Nella storica allocuzione che Pio XII rivolse alla folla riunita a in Piazza San Pietro quel primo maggio del 1955 furono ripresi alcuni temi della enciclica «Divini Redemptoris» e San Giuseppe venne indicato come «esempio da imitare». «L’Osservatore Romano» ne dava così notizia: «La presenza di Cristo e della Chiesa nel mondo operaio. Il 1° Maggio solennità cristiana» ed annotava come «in questo giorno il sagrato della Basilica di San Pietro fosse invaso da trattori e barche, aratri e frutti della terra, prodotti dell’industria e lampade di minatori».

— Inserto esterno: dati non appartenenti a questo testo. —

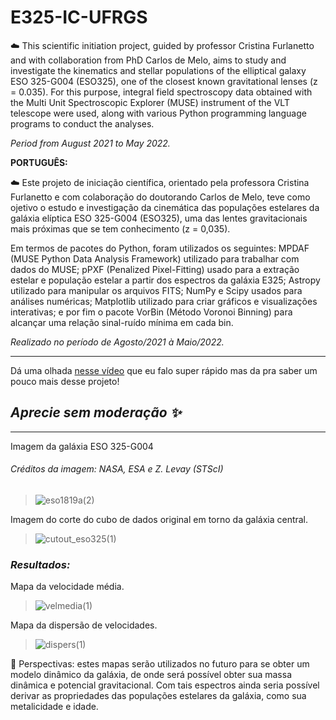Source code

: # E325-IC-UFRGS
:cloud:  This scientific initiation project, guided by professor Cristina Furlanetto and with collaboration from PhD Carlos de Melo, aims to study and investigate the kinematics and stellar populations of the elliptical galaxy ESO 325-G004 (ESO325), one of the closest known gravitational lenses (z = 0.035). For this purpose, integral field spectroscopy data obtained with the Multi Unit Spectroscopic Explorer (MUSE) instrument of the VLT telescope were used, along with various Python programming language programs to conduct the analyses.

*Period from August 2021 to May 2022.*


**PORTUGUÊS:**

:cloud:  Este projeto de iniciação científica, orientado pela professora Cristina Furlanetto e com colaboração do doutorando Carlos de Melo, teve como ojetivo o estudo e investigação da cinemática das populações estelares da galáxia elíptica ESO 325-G004 (ESO325), uma das lentes gravitacionais mais próximas que se tem conhecimento (z = 0,035).

Em termos de pacotes do Python, foram utilizados os seguintes: MPDAF (MUSE Python Data Analysis Framework) utilizado para trabalhar com dados do MUSE; pPXF (Penalized Pixel-Fitting) usado para a extração estelar e população estelar a partir dos espectros da galáxia E325; Astropy utilizado para manipular os arquivos FITS; NumPy e Scipy usados para análises numéricas; Matplotlib utilizado para criar gráficos e visualizações interativas; e por fim o pacote VorBin (Método Voronoi Binning) para alcançar uma relação sinal-ruído mínima em cada bin.

*Realizado no período de Agosto/2021 à Maio/2022.*

-----------------------------------------------------------------------------------------------------------------------------------------------------------
Dá uma olhada [nesse vídeo](https://youtu.be/Ne8q8hMETj0?si=0GoD9Fj4B__JQ_dH) que eu falo super rápido mas da pra saber um pouco mais desse projeto! 
## ***Aprecie sem moderação :sparkles:***
-----------------------------------------------------------------------------------------------------------------------------------------------------------


Imagem da galáxia ESO 325-G004
###### Créditos da imagem: NASA, ESA e Z. Levay (STScI)
>![eso1819a(2)](https://github.com/astronicmn/E325-IC-UFRGS/assets/95356395/73b30032-e4f9-4d54-a405-f27d2342a19f)


Imagem do corte do cubo de dados original em torno da galáxia central.
> ![cutout_eso325(1)](https://github.com/astronicmn/E325-IC-UFRGS/assets/95356395/2917df5e-d4ae-4cb5-901e-892168d19a2e)

### *Resultados:*

Mapa da velocidade média.
> ![velmedia(1)](https://github.com/astronicmn/E325-IC-UFRGS/assets/95356395/a0766235-fbeb-4df9-ad83-5661445a2656)

 Mapa da dispersão de velocidades.
> ![dispers(1)](https://github.com/astronicmn/E325-IC-UFRGS/assets/95356395/df2019a5-2d8d-471e-a6ec-b6ea049bbbf8)

:milky_way: Perspectivas: estes mapas serão utilizados no futuro para se obter um modelo dinâmico da galáxia,
de onde será possível obter sua massa dinâmica e potencial gravitacional. Com tais
espectros ainda seria possível derivar as propriedades das populações estelares da
galáxia, como sua metalicidade e idade. 









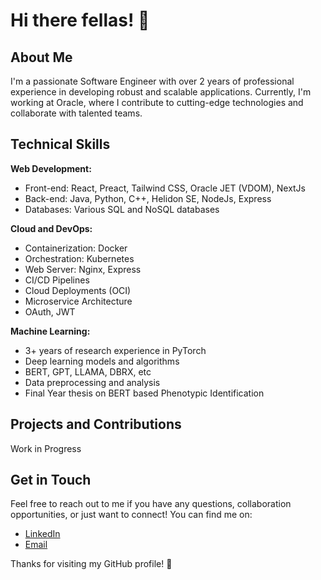 # Hi there fellas! 👋

## About Me

I'm a passionate Software Engineer with over 2 years of professional experience in developing robust and scalable applications. Currently, I'm working at Oracle, where I contribute to cutting-edge technologies and collaborate with talented teams.

## Technical Skills

**Web Development:**
- Front-end: React, Preact, Tailwind CSS, Oracle JET (VDOM), NextJs
- Back-end: Java, Python, C++, Helidon SE, NodeJs, Express
- Databases: Various SQL and NoSQL databases

**Cloud and DevOps:**
- Containerization: Docker
- Orchestration: Kubernetes
- Web Server: Nginx, Express
- CI/CD Pipelines
- Cloud Deployments (OCI)
- Microservice Architecture
- OAuth, JWT

**Machine Learning:**
- 3+ years of research experience in PyTorch
- Deep learning models and algorithms
- BERT, GPT, LLAMA, DBRX, etc
- Data preprocessing and analysis
- Final Year thesis on BERT based Phenotypic Identification

## Projects and Contributions

Work in Progress

## Get in Touch

Feel free to reach out to me if you have any questions, collaboration opportunities, or just want to connect! You can find me on:

- [LinkedIn](https://www.linkedin.com/in/danishpeer/)
- [Email](mailto:peerzadadanishk@gmail.com)

Thanks for visiting my GitHub profile! 🙌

Le foto dell’epoca presentano un colpo d’occhio straordinario: piazza San Pietro era gremita e la folla, riempita anche piazza Pio XI, debordava lungo il corso di via della Conciliazione. Nel primo maggio 1965 Paolo VI ricordando i dieci anni dalla festa, motivava su un piano squisitamente teologico la decisione presa dal suo predecessore di porre un forte sigillo cristiano su una festa che aveva trovato altrove i suoi natali. In particolare ebbe a scrivere che «il genio teologico cristiano scopre in ogni manifestazione autentica della vita un campo sempre possibile e quasi predisposto all’economia dell’Incarnazione, alla penetrazione del divino nell’umano, all’infusione redentrice e sublimante della grazia».

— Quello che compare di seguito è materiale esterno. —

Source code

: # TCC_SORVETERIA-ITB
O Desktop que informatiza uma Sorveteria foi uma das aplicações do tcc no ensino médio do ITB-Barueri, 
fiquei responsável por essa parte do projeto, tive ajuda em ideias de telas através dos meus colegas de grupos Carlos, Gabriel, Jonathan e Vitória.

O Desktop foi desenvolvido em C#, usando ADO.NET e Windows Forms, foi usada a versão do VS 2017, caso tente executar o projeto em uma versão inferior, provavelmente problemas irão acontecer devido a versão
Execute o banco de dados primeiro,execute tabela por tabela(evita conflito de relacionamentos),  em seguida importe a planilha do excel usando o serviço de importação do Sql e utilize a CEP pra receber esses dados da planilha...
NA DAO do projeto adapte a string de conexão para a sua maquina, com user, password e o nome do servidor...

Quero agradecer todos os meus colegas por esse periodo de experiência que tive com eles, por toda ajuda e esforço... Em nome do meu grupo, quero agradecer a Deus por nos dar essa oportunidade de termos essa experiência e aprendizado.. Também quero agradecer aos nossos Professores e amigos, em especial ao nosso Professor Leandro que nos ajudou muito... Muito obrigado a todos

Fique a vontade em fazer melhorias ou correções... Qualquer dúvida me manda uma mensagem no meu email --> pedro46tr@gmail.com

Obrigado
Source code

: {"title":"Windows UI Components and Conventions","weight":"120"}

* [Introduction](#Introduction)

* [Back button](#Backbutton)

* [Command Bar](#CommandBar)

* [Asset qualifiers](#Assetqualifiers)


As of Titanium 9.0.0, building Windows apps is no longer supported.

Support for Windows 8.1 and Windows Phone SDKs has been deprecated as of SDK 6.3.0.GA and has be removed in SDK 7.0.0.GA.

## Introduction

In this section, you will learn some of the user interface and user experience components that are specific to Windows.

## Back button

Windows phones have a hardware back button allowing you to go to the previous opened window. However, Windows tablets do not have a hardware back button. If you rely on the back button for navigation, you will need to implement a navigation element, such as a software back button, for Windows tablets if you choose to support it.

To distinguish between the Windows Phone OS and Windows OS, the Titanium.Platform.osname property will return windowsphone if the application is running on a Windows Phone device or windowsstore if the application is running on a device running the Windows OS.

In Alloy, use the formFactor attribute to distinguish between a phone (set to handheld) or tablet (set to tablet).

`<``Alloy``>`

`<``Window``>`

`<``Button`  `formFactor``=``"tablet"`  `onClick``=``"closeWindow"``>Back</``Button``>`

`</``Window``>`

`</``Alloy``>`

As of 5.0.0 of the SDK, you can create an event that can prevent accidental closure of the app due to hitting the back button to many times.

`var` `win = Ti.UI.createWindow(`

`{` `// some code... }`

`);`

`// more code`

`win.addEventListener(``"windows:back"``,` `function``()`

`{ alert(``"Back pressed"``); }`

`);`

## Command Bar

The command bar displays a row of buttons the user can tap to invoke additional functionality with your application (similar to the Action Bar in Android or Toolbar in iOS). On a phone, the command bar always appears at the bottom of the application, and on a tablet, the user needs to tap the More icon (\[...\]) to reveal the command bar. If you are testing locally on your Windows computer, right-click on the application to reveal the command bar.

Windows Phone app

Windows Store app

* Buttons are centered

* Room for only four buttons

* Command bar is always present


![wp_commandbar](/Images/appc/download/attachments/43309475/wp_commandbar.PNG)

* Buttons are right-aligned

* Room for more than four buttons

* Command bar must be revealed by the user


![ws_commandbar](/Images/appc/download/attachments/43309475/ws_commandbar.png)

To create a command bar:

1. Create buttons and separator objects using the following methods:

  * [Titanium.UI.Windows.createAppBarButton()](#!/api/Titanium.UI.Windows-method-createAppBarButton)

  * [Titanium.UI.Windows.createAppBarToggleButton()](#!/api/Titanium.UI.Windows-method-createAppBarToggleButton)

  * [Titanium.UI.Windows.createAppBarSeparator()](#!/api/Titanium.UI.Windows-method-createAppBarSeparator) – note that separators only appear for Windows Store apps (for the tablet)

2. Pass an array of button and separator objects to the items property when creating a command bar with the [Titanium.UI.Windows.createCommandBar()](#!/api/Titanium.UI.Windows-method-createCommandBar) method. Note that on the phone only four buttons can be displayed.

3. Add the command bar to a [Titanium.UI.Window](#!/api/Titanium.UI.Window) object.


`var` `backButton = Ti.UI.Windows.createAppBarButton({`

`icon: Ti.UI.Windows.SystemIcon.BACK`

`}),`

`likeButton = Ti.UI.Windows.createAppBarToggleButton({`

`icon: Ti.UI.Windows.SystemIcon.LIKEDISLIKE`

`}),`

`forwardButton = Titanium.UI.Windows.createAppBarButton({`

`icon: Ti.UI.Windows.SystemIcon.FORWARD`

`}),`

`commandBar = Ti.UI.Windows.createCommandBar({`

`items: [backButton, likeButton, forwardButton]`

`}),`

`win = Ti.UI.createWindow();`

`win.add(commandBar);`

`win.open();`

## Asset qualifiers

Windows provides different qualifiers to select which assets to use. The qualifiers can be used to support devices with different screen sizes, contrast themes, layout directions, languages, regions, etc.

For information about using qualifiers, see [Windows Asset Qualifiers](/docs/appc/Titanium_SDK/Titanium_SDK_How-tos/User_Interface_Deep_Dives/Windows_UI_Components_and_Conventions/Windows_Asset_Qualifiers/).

La curiosità : Il padre «terreno» di Gesù ha doppio spazio in calendario
Per trovare i primi accenni a un culto pubblico ufficiale diffuso di San Giuseppe dobbiamo arrivare all’XI secolo. La data del 19 marzo, come propria di una memoria liturgica di san Giuseppe, è segnalata per la prima volta in un martirologio dell’VIII secolo, originario probabilmente della Francia settentrionale o del Belgio. Il motivo della scelta di questa data ci è sconosciuto. Qualche studioso la riconduce a una festa che si celebrava a Roma in onore della dea Minerva e che era assegnata proprio al 19 marzo. Tale ricorrenza, a Roma, era la festa di tutti gli «artifices», una specie di grande festa operaia, quasi un’anticipazione del nostro 1° maggio.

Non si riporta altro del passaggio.